* [THE DATA]

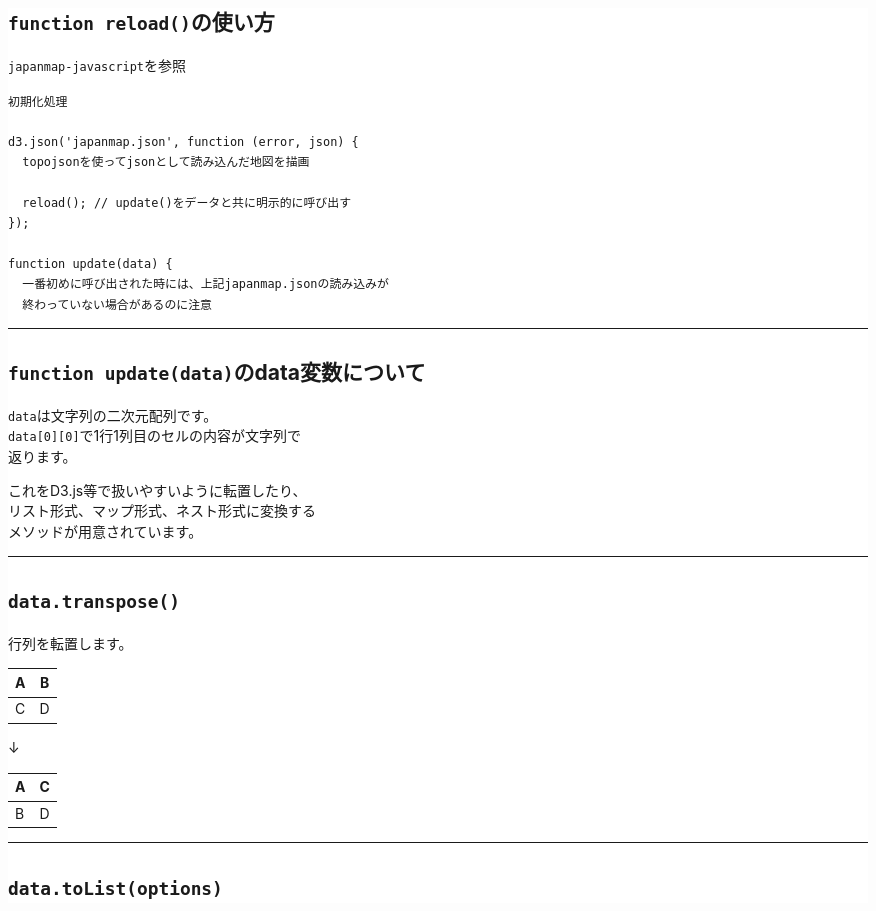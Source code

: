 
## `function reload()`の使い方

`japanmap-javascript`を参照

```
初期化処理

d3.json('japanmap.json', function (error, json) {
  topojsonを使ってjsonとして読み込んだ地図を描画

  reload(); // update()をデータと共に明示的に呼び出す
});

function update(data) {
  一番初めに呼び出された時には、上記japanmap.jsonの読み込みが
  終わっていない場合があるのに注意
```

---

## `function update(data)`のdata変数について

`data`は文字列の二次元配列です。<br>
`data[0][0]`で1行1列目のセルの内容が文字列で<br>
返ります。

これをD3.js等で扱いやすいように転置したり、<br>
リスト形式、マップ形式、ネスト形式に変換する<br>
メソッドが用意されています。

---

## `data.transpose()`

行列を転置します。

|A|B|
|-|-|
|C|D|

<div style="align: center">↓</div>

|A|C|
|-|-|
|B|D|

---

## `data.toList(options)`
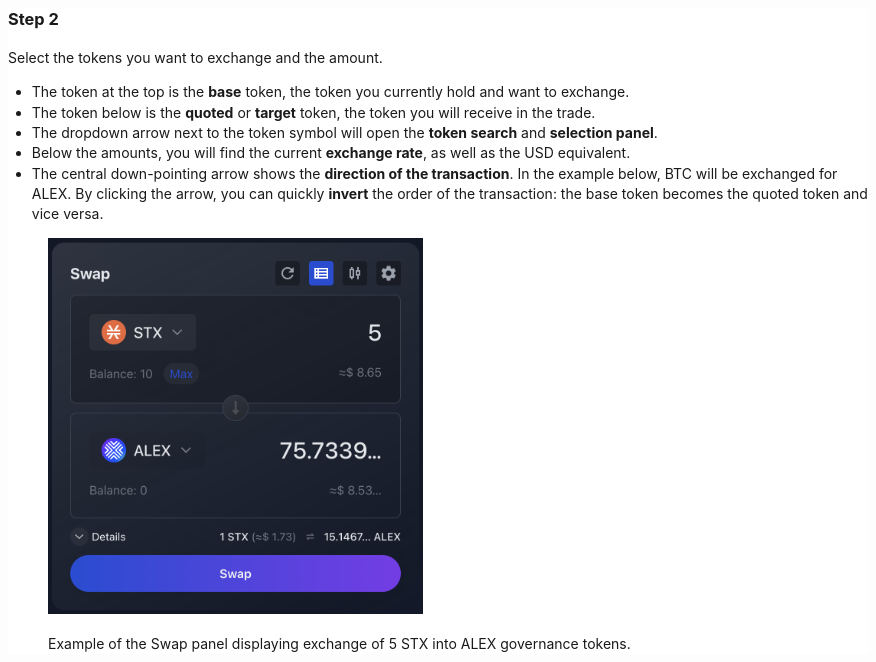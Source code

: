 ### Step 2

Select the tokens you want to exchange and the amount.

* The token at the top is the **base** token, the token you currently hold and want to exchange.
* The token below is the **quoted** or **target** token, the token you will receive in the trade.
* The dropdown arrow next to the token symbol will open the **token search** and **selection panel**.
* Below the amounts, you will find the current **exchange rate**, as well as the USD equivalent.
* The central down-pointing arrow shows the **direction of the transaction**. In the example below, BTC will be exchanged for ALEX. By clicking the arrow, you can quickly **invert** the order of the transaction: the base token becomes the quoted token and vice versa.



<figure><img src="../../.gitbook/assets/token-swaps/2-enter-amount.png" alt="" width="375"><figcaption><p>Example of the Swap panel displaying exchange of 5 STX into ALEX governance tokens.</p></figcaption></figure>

* [WORK TASK] Could you copy every line from the records that mentions the word "arrow"?

* [RESPONSE]
* The dropdown arrow next to the token symbol will open the **token search** and **selection panel**.
* The central down-pointing arrow shows the **direction of the transaction**. In the example below, BTC will be exchanged for ALEX. By clicking the arrow, you can quickly **invert** the order of the transaction: the base token becomes the quoted token and vice versa.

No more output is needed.